Skip to content

v2.3.5

Compare
Choose a tag to compare
@MrUnbelievable92 MrUnbelievable92 released this 20 Oct 19:01
· 38 commits to master since this release
e5427c0

Known Issues

  • half8 == and != operators don't conform to the IEEE 754 standard (compliant with Unity.Mathematics)
  • (s)byte, (u)short vector and (U)Int128 multiplication, division and modulo operations by compile time constants are not optimal
  • optimized (U)Int128 comparison operators didn't make it into this release
  • bool vectors generated from operations on non-(s)byte vectors do not generate the most optimal machine code possible, partly due to an LLVM performance regression, partly due to other compiler related difficulties
  • most vectorized function overloads don't communicate return value ranges to the compiler yet, missing out on more efficient code paths selected at compile-time-only with compile-time-only value range checks.
  • AVX2 (s)byte32 all_dif lookup tables are currently way too large (kiloBytes)

Fixes

  • (Issue #10) bool8/16/32 are now blittable when not used within an IJob

Additions

  • added comb(n, k) for scalar- and vector integer types.

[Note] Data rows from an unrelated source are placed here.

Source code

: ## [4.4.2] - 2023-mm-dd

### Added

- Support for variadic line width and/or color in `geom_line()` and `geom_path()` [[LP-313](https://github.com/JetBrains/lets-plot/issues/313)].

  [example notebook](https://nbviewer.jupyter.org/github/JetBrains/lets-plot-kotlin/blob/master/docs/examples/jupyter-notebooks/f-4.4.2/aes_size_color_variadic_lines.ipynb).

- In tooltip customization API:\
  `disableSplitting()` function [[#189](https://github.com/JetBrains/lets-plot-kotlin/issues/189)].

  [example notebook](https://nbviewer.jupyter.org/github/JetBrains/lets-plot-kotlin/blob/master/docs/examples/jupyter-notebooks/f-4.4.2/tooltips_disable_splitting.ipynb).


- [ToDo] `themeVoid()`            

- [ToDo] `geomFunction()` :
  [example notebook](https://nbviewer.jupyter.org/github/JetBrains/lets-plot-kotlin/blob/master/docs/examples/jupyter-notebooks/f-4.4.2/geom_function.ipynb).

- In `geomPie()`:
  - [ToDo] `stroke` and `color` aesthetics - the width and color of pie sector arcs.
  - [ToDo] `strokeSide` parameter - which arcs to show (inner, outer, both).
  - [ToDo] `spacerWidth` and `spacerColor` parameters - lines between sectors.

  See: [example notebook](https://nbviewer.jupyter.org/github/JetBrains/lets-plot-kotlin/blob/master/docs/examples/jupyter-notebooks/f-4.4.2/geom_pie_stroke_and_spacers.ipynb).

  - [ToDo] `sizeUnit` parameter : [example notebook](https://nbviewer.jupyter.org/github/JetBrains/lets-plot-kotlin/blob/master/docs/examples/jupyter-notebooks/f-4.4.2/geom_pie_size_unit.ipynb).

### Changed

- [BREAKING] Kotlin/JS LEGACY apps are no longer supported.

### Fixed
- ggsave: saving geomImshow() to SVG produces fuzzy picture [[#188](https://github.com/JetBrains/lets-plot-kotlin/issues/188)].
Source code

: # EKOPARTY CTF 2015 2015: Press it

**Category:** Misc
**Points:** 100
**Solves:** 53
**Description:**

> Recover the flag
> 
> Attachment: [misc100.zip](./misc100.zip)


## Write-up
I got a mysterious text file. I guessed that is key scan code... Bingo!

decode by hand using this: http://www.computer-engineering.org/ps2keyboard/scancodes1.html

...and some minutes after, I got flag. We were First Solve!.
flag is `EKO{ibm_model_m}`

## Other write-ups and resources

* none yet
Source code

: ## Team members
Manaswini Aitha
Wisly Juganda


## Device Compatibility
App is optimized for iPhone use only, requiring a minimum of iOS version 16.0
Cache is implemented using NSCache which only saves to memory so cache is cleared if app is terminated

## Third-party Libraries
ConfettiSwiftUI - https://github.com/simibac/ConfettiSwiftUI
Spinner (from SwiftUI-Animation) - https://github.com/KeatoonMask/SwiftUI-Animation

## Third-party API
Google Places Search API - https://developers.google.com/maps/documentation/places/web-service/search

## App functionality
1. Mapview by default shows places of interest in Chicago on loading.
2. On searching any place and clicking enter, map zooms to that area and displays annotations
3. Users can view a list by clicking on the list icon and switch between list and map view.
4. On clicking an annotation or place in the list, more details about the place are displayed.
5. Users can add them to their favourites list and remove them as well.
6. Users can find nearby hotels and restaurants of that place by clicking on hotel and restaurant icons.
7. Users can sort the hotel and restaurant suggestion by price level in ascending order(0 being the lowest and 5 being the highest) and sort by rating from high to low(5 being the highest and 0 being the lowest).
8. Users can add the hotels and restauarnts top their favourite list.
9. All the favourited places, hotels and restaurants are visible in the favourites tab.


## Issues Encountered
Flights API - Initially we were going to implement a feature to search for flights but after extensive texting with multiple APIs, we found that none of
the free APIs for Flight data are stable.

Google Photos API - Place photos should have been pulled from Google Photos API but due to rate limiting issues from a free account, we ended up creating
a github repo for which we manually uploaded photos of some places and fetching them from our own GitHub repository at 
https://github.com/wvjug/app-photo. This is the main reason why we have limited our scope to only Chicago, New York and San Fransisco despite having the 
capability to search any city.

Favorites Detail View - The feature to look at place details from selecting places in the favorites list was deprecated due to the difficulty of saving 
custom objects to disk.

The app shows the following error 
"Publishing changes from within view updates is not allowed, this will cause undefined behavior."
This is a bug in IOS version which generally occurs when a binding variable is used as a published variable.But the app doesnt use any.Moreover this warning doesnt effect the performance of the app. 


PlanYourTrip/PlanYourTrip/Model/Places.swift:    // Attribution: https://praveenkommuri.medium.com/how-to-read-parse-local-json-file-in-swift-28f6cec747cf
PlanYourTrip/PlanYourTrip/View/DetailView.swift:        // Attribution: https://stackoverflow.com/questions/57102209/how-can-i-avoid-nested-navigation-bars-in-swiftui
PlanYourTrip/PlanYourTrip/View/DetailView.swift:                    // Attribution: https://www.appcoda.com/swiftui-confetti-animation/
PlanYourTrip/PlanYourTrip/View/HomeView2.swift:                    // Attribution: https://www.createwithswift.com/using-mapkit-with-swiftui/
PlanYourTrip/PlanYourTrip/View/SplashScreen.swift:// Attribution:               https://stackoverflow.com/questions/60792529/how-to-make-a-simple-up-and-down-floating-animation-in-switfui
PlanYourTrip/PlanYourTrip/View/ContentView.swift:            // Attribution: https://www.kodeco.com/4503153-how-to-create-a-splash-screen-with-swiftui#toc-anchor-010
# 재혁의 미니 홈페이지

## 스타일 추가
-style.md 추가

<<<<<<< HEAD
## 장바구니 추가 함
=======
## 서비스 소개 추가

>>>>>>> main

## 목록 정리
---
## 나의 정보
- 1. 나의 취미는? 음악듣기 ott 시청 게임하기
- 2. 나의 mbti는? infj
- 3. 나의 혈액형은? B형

This is known as the binomial coefficient or "n choose k". An optional Promise parameter can select a O(1) code path using the factorial formula, whereas the standard approach, which cannot ever overflow unless the result itself overflows (which is not true for most solutions found online that claim it), uses a O(min(k, n - k)) algorithm with respect to time
  • added perm(n, k) for scalar- and vector integer types. This is known as "k-permutations of n". An optional Promise parameter can select a O(1) code path using the factorial formula, whereas the standard approach, which cannot ever overflow unless the result itself overflows, uses a O(k) algorithm with respect to time
  • added nextgreater(x) for all types. For integer types, it is a wrapper function for addsaturated(x, 1). For floating point types, it returns the next greater representable floating point value(s), unless x is NaN or infinite. An optional Promise parameter allows for numerous optimizations.
  • added nextsmaller(x) for all types. For integer types, it is a wrapper function for subsaturated(x, 1). For floating point types, it returns the next smaller representable floating point value(s), unless x is NaN or infinite. An optional Promise parameter allows for numerous optimizations
  • added nexttoward(from, to) for all types, returning the next representable integer/floating point value(s) in a given direction, unless from is equal to to. For floating point types, from is returned if from is NaN or infinite. If to is NaN, NaN is returned. An optional Promise parameter allows for numerous optimizations.

Improvements

  • improved performance of 64bit vectorized division thanks to a newly implemented and further optimized algorithm from a July 13th 2022 research paper, which replaces a vectorized loop (rather slow; up to 64 iterations; no instruction level parallelism outside the loop possible until the loop finished executing, following an almost certainly mispredicted branch) with straight line code. Due to "recent" improvements to divider circuits, this code path is inferior to hardware supported scalar division via element extraction for (u)long2, specifically, even when the quotient and/or remainder vector is in the middle of a dependency chain and even in tight loops, and is thus only implemented for (u)long3/4 types and only if compiling for AVX2
  • improved performance and reduced code size of up to (s)byte8 and every (u)short vector division if not compiling with FloatMode.Fast. Reduced constants possibly read from RAM in either case.
  • fixed performance regression of SIMD register <-> software abstraction conversions for types using up the entirety of a hardware register
  • lcm for (s)byte vectors with 8 elements or less: decreased code size by 20 or 28 bytes; removed 2 or 4 or 8 bytes of constant data read from RAM; reduced latency by 2 or 3 clock cycles
  • verified and increased the (u)long scalar- and vector intcbrt Promise.Unsafe0 range from [0, 1ul << 40] to [0, 1ul << 46], the code path of which is also possibly chosen at compile time
  • implemented optimized quarter{X} IEEE-754 comparison operators (without having to cast to float{X}). Vectorized halfX comparisons are implemented in MaxMath.Intrinsics.Xse as well and used where appropriate. compareto with quarter{X} and half{X} function overloads were implemented.
  • reduced latency of add/subsaturated for scalar Int128s, scalar and vector longs as well as vector ints by about a third
  • replaced (U)Int128.ToString(null, null)s call to BigInteger.ToString() and thus unnecessary heap allocations with an optimized implementation
  • (u)short8 / and % operators now correctly check for SSE2 support rather than AVX2
  • removed aliased fixed size buffers from all types, also improving indexer operator performance if the index is a compile time constant (in some cases)

Changes

  • Burst compiled code that uses a Promise argument which is not a compile time constant will throw an exception in DEBUG, as it represents significant overhead instead of an optimization. This will currently not inform users of the name of the function but rather the Burst compiled job/function that threw it.

Fixed Oversights

  • added explicit type conversion operators for scalar floats and doubles to half8 and all quarter vectors (as well as scalar halfs to quarter vectors)